On the other hand, AI-driven hardware design improvements, such as optimizing chips and materials engineering with AI, may significantly shorten the timeline. A specific example is that FrodoBot Lab has worked with other institutions to ensure two boxes of NVIDIA H100 GPUs, each containing eight H100 chips. This provides researchers with the necessary computing power to process and optimize AI models for real-world data collected from robot deployments. Without such computing resources, even the most valuable data sets cannot be fully utilized. It can be seen that through access to DePIN's decentralized computing infrastructure, the Robotics Network can enable researchers around the world to train and evaluate models without being restricted by capital-intensive GPU ownership. If DePIN can successfully crowdsource data and hardware advances, the future of robotics may come sooner than expected.

Additionally, AI agents like Sam, a traveling KOL robot with meme tokens, demonstrate new profit models for decentralized robotics networks. Sam operates autonomously, livestreaming 24/7 in multiple cities while its meme tokens appreciate in value. This model demonstrates how smart robots powered by DEPIN can sustain themselves financially through decentralized ownership and token incentives. In the future, these AI agents could even use tokens to pay human operators for assistance, rent additional robotic assets, or bid on real-world tasks, creating an economic cycle that benefits both AI development and DePIN participants.

Final summary

The development of robot AI depends not only on algorithms, but also on hardware upgrades, data accumulation, financial support, and human participation.
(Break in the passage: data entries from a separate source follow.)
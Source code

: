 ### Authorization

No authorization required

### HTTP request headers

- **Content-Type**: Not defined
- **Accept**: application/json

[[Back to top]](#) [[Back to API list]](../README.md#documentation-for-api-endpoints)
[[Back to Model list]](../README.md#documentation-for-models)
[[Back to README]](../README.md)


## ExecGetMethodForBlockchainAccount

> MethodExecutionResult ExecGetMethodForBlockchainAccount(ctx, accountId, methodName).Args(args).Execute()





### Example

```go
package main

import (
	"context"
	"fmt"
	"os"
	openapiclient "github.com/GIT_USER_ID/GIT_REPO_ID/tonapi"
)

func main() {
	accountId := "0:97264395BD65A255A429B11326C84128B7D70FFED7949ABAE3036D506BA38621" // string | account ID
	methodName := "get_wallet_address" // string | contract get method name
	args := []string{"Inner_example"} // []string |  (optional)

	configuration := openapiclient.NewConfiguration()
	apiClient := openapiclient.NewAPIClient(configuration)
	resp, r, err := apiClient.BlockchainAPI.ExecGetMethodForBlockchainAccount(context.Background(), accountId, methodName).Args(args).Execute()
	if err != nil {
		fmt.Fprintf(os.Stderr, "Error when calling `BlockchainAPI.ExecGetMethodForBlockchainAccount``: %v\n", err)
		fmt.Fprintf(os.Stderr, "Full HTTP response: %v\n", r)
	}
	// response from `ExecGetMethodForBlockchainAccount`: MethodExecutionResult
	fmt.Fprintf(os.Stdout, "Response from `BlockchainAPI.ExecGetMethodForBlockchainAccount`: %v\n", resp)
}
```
In the past, the development of the robotics industry was limited by high costs and the dominance of large companies, which hindered the pace of innovation. The establishment of the DePIN Robot Network means that with the power of decentralized networks, robot data collection, computing resources, and capital investment can be coordinated on a global scale, which not only accelerates AI training and hardware optimization, but also lowers the development threshold and allows more researchers, entrepreneurs, and individual users to participate. We also hope that the robotics industry will no longer rely on a few technology giants, but will be jointly driven by the global community to move towards a truly open and sustainable technology ecosystem.